When I started writing an introductory text for this conversation, I could not go beyond the sentence "Michael Kenna is a British photographer born in 1953.".

The reason for this is the structure of Kenna's photographs that are silent and minimally constructed, thus inviting the audience to ascribe their own meanings into the works. I did not want to fill them with my own meanings and become an actor from the very first moment to this conscientious openness.

Therefore, it would be more meaningful to talk about the traditional Japanese poetry form haiku, which the artist says often inspires his works. Haiku is one of the most penetrable forms of poetry for readers’ interpretation. At the same time, it would not be wrong to say that it has clear rules that are unnamed, with a precise syllable structure, a specific range of topics, and often set up by juxtaposition of two images / concepts. While associating photography with poetry and talking about the “poetics of photography” is quite frightening, there is more to the relationship between Kenna’s photographs and the haiku than just an overlap: Kenna's form of practice, which looks open-ended, but delicately thought out not only in feeling but also formally and technically. We can say that it shows parallels to the way haikus form. Because one of the most impactful things about Michael Kenna is his respect for the technical possibilities of the camera in hand. We can clearly see this in an interview he has given to the magazine Looking Glass, “In order to speak rhetoric or write poetry, in any language, one has to first learn and understand the vocabulary, grammar and syntax of that language. In order to photograph consistently well, I believe it is also necessary to understand the craft and technical aspects of the photographic medium. I suspect that many artists never reach their highest potential because they have not mastered the fundamental technical aspects of their chosen medium. An artist limits themselves by not understanding the possibilities open to them. Craft is a critically important means to express, communicate and share vision.” 1

You could, thus, see the productive balance of the technical and the sensual in Kenna’s photographs. His sensitivity and meticulousness towards his work is also sensed in his answers to the questions.
—İpek Çınar

 

İpek Çınar: On the one hand, your photos carry the lonely, unemotional, and technically flawless characteristic of deadpan photography while on the other hand, they are undoubtedly romantic. Due to the effect of long exposure, they are timeless; as you do not include humans most of the time, they are off the scale. Thanks to their impeccable rhythm and light, they seem non-dimensional. What are the things that you pay attention to when you make your photographs? Are your decisions based on a single photograph or on a series?

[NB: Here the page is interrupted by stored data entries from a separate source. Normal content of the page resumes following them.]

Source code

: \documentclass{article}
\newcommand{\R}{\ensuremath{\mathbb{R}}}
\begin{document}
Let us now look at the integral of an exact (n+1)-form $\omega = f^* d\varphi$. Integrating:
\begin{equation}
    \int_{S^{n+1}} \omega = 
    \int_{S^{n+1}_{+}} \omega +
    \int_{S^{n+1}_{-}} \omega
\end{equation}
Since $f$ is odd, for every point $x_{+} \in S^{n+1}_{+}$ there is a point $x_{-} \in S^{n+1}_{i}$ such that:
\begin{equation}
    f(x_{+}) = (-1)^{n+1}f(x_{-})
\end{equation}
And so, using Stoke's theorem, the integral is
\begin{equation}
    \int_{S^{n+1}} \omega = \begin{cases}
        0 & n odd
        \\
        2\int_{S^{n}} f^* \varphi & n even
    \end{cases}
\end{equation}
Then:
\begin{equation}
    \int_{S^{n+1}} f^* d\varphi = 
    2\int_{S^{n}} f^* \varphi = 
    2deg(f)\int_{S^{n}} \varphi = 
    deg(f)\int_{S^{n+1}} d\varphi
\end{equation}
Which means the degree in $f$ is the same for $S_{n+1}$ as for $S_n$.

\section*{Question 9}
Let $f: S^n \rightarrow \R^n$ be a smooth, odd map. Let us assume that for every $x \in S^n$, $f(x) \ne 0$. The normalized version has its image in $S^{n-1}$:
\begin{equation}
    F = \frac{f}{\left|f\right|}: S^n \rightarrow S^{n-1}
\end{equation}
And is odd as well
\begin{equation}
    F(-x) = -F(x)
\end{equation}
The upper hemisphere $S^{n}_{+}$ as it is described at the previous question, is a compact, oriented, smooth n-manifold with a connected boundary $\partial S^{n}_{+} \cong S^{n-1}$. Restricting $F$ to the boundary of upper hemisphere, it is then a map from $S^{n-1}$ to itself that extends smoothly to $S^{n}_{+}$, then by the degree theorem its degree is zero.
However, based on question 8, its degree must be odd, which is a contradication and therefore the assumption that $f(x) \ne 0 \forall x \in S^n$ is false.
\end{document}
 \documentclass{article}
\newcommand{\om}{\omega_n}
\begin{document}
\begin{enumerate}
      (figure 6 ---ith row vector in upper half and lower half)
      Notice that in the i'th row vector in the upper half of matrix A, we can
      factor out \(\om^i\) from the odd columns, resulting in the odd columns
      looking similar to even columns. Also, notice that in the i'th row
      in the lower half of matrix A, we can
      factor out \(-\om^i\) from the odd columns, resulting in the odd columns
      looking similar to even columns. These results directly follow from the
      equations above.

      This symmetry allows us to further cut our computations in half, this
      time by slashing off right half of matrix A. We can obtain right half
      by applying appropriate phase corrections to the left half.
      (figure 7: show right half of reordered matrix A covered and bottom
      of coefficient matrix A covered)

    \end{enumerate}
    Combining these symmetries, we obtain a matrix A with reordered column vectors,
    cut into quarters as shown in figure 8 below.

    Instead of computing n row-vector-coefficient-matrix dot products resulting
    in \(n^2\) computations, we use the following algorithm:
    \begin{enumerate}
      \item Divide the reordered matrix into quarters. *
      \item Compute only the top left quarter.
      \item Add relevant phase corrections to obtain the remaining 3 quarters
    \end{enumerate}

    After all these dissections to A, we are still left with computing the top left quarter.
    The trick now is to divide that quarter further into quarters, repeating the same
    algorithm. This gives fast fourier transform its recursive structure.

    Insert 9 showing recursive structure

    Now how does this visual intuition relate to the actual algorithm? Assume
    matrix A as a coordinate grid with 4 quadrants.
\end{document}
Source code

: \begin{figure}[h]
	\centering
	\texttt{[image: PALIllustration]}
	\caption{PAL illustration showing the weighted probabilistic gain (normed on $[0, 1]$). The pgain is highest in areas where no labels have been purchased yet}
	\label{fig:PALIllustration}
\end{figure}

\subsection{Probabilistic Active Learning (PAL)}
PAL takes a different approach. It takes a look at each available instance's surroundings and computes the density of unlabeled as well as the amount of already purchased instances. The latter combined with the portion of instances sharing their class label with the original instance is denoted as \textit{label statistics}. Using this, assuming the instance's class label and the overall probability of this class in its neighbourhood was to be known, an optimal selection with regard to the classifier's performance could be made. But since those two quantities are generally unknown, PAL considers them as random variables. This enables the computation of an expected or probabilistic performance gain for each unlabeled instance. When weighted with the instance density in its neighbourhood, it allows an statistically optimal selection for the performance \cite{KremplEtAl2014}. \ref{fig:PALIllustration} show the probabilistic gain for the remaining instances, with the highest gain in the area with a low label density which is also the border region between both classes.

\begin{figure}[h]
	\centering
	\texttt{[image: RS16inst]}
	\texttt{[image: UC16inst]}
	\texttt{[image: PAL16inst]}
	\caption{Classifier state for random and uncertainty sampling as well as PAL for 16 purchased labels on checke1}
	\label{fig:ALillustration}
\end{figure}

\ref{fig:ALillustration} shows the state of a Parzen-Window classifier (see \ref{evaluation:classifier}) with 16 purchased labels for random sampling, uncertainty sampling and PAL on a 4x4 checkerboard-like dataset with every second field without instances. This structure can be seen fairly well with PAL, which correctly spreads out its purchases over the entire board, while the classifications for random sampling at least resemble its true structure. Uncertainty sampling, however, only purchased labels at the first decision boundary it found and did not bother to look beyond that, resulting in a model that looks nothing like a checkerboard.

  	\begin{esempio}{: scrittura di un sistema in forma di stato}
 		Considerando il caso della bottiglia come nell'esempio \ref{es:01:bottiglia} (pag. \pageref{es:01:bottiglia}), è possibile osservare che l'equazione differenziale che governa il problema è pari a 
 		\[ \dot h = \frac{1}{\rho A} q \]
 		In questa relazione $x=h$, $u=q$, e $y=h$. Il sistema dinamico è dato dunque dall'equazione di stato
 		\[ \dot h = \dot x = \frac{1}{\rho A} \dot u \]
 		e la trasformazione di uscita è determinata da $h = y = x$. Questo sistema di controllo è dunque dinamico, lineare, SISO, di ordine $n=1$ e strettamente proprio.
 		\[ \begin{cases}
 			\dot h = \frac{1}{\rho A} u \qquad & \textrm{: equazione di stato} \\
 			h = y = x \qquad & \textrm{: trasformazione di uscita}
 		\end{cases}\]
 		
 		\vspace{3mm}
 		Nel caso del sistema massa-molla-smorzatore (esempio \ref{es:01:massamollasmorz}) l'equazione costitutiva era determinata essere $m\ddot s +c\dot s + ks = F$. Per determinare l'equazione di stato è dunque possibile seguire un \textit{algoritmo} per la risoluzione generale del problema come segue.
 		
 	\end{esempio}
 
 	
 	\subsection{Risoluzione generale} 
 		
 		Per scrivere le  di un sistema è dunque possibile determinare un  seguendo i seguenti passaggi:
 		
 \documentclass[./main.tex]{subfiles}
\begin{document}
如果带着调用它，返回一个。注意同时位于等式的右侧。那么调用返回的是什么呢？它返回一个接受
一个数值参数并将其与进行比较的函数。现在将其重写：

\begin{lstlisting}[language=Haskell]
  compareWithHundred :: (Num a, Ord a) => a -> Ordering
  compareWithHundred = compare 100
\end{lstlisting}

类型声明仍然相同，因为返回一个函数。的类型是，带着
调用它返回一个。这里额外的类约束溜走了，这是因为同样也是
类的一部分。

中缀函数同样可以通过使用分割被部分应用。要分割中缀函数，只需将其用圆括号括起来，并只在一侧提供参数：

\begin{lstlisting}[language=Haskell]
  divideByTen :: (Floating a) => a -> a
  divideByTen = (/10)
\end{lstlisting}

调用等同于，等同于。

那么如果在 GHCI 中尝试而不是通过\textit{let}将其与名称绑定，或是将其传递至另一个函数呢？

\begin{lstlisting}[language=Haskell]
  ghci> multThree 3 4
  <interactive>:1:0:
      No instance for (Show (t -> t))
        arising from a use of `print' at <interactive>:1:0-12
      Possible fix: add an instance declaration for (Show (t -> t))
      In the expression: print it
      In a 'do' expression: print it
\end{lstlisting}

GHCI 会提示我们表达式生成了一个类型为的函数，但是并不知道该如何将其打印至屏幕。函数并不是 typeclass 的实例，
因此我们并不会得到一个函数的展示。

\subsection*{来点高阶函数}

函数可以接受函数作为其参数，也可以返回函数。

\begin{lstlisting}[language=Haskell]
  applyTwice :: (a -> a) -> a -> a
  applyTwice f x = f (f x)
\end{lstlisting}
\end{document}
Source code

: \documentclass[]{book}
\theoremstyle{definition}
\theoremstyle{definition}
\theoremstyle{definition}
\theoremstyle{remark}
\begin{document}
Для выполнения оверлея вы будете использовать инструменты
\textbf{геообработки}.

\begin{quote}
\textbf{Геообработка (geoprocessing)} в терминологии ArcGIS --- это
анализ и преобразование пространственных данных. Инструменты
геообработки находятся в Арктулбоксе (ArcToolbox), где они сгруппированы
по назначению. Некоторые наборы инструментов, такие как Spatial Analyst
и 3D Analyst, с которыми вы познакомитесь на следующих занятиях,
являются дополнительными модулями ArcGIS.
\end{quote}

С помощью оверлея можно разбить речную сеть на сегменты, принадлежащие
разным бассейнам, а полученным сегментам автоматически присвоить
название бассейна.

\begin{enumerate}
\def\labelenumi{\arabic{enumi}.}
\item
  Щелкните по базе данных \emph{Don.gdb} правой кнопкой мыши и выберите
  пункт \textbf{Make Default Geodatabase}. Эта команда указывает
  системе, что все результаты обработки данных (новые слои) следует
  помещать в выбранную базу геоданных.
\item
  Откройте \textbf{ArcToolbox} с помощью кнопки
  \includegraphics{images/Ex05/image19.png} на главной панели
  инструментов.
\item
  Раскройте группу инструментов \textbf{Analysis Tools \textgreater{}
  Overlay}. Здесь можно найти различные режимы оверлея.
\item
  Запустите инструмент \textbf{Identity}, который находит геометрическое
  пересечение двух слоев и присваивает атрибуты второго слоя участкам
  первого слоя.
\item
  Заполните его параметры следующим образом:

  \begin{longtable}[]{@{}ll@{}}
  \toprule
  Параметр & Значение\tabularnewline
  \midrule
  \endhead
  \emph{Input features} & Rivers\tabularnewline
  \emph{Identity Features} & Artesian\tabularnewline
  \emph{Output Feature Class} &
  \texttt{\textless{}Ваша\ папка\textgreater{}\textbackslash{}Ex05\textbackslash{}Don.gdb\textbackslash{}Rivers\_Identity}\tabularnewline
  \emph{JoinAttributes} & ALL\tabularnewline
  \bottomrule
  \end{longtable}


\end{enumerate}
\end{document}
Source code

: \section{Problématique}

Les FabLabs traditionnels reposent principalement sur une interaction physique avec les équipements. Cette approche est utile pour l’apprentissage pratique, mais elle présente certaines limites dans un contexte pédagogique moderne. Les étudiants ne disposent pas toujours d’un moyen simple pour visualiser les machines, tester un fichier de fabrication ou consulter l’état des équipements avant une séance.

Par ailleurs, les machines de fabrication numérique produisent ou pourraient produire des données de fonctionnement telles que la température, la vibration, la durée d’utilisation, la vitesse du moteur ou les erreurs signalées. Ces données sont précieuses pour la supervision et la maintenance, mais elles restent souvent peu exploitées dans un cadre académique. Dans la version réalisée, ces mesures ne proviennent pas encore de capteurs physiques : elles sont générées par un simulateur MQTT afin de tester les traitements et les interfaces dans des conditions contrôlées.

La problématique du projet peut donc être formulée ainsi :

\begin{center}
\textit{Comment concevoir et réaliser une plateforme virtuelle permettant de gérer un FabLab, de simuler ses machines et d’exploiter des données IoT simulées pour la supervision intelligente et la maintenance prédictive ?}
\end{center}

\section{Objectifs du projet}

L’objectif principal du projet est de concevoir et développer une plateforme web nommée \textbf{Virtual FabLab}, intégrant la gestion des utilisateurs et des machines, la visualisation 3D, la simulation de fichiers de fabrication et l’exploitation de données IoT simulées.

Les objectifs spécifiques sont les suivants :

Michael Kenna: When I photograph I simply look for what is interesting to me, out there in the three dimensional world, and translate or interpret so that it becomes visually pleasing in a two-dimensional photographic print. I search for subject matter with visual patterns, interesting abstractions and graphic compositions. The essence of the image often involves the basic juxtaposition of our human-made structures with the more fluid and organic elements of the landscape. I enjoy places that have mystery and atmosphere, perhaps a patina of age, a suggestion rather than a description, a question or two. I look for memories, traces, evidence of the human interaction with the landscape. Sometimes I photograph pure nature, sometimes urban structures, more often both together. 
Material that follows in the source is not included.